Osteopathy is not a risky business, whatever some professional sceptics may have you believe. A comprehensive study of available literature, conducted in 2009 found that serious adverse events did occur that were associated with osteopathic treatment but they were very rare. The most serious of these were strokes associated with damage to the arteries of the neck following an upper neck manipulation.
Risks of major adverse events, such as stroke with neck manipulation, are very low. Estimates suggest around 1 per 100,000 to 1,000,000 manipulations or 1 per 50,000 to 100,000 patients. To put this in perspective, the risk of having a stroke without a manipulation is around 100 strokes per 100,000 (or 1 per 1,000 people) in the general population in the UK over a one year period. you can read the study here if you wish.

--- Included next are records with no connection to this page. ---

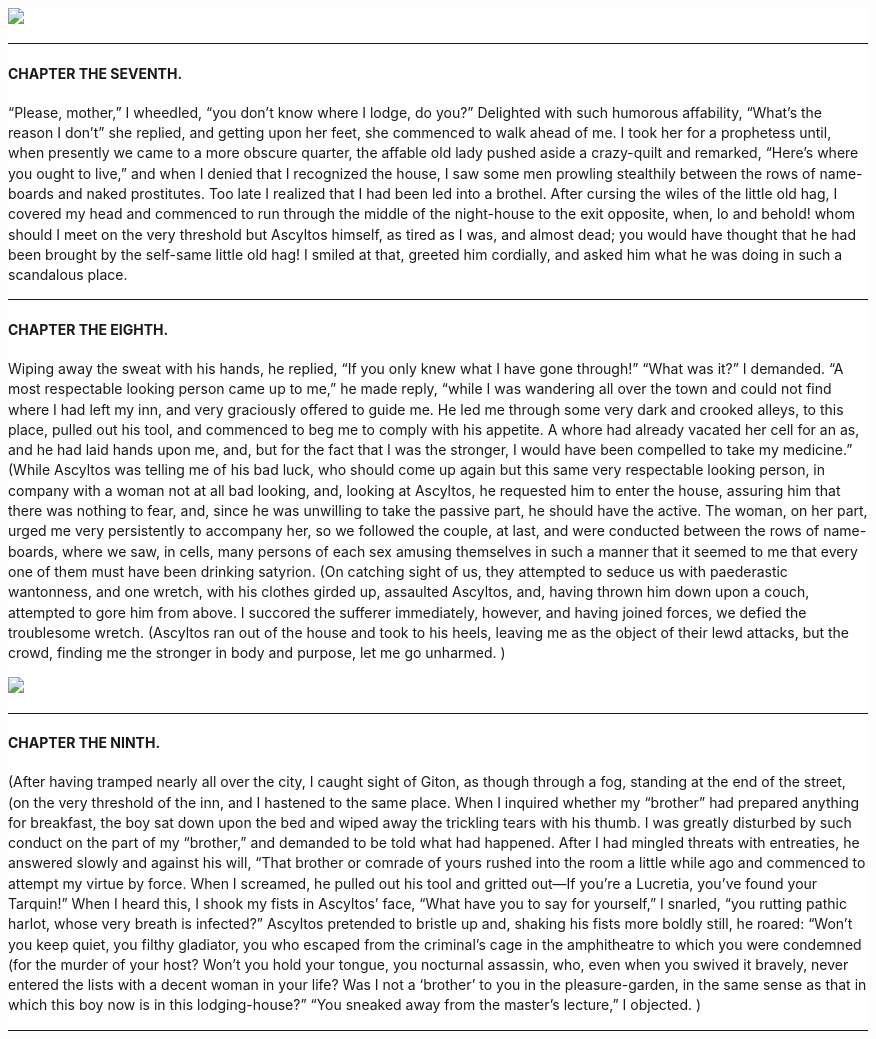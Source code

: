![](images/p010.jpg )

---

#### CHAPTER THE SEVENTH.

“Please, mother,” I wheedled, “you don’t know where I lodge, do you?” Delighted with such humorous affability, “What’s the reason I don’t” she replied, and getting upon her feet, she commenced to walk ahead of me. I took her for a prophetess until, when presently we came to a more obscure quarter, the affable old lady pushed aside a crazy-quilt and remarked, “Here’s where you ought to live,” and when I denied that I recognized the house, I saw some men prowling stealthily between the rows of name-boards and naked prostitutes. Too late I realized that I had been led into a brothel. After cursing the wiles of the little old hag, I covered my head and commenced to run through the middle of the night-house to the exit opposite, when, lo and behold! whom should I meet on the very threshold but Ascyltos himself, as tired as I was, and almost dead; you would have thought that he had been brought by the self-same little old hag! I smiled at that, greeted him cordially, and asked him what he was doing in such a scandalous place.  

---

#### CHAPTER THE EIGHTH.

Wiping away the sweat with his hands, he replied, “If you only knew what I have gone through!” “What was it?” I demanded. “A most respectable looking person came up to me,” he made reply, “while I was wandering all over the town and could not find where I had left my inn, and very graciously offered to guide me. He led me through some very dark and crooked alleys, to this place, pulled out his tool, and commenced to beg me to comply with his appetite. A whore had already vacated her cell for an as, and he had laid hands upon me, and, but for the fact that I was the stronger, I would have been compelled to take my medicine.” (While Ascyltos was telling me of his bad luck, who should come up again but this same very respectable looking person, in company with a woman not at all bad looking, and, looking at Ascyltos, he requested him to enter the house, assuring him that there was nothing to fear, and, since he was unwilling to take the passive part, he should have the active. The woman, on her part, urged me very persistently to accompany her, so we followed the couple, at last, and were conducted between the rows of name-boards, where we saw, in cells, many persons of each sex amusing themselves in such a manner that it seemed to me that every one of them must have been drinking satyrion. (On catching sight of us, they attempted to seduce us with paederastic wantonness, and one wretch, with his clothes girded up, assaulted Ascyltos, and, having thrown him down upon a couch, attempted to gore him from above. I succored the sufferer immediately, however, and having joined forces, we defied the troublesome wretch. (Ascyltos ran out of the house and took to his heels, leaving me as the object of their lewd attacks, but the crowd, finding me the stronger in body and purpose, let me go unharmed. ) 

![](images/p012.jpg )

---

#### CHAPTER THE NINTH.

(After having tramped nearly all over the city, I caught sight of Giton, as though through a fog, standing at the end of the street, (on the very threshold of the inn, and I hastened to the same place. When I inquired whether my “brother” had prepared anything for breakfast, the boy sat down upon the bed and wiped away the trickling tears with his thumb. I was greatly disturbed by such conduct on the part of my “brother,” and demanded to be told what had happened. After I had mingled threats with entreaties, he answered slowly and against his will, “That brother or comrade of yours rushed into the room a little while ago and commenced to attempt my virtue by force. When I screamed, he pulled out his tool and gritted out—If you’re a Lucretia, you’ve found your Tarquin!” When I heard this, I shook my fists in Ascyltos’ face, “What have you to say for yourself,” I snarled, “you rutting pathic harlot, whose very breath is infected?” Ascyltos pretended to bristle up and, shaking his fists more boldly still, he roared: “Won’t you keep quiet, you filthy gladiator, you who escaped from the criminal’s cage in the amphitheatre to which you were condemned (for the murder of your host? Won’t you hold your tongue, you nocturnal assassin, who, even when you swived it bravely, never entered the lists with a decent woman in your life? Was I not a ‘brother’ to you in the pleasure-garden, in the same sense as that in which this boy now is in this lodging-house?” “You sneaked away from the master’s lecture,” I objected. ) 

---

But that doesn't tell the full story. Those are serious adverse events associated with neck manipulations but that could be like saying going to the shops makes you fat because you notice that the more often you go to the shops the fatter you get. Of course it is not shopping that makes you fat, it is eating the chocolate bars you buy at the shop that makes you fat but there is a correlation because if you go out to buy chocolate bars more often and then eat them you both visit the shop more often and get fatter.
So appears to be the case with neck manipulations and artery damage leading to stroke. A new review of the literature, read it here finds evidence that the linking variable is likely to be neck pain or headache and that some patients with a dissecting artery present at the therapist with neck pain or headache and are treated but that the neck pain/headache is the true symptom of the dissecting artery and the manipulation has no effect on it. There is a lovely table at the end of the paper showing Hills criteria for causality which clearly shows on how many counts cervical manipulations fail to qualify as causal for dissecting arteries.
This is good news but is unlikely to change how I practice in the short term. I will still take a detailed case history so I am aware of the likelihood of any conditions pertinent to my treatment of you and I will still exercise caution in the treatment of anyone at risk of cardiovascular disease or connective tissue disorders or indeed with any anticipated bone weakness.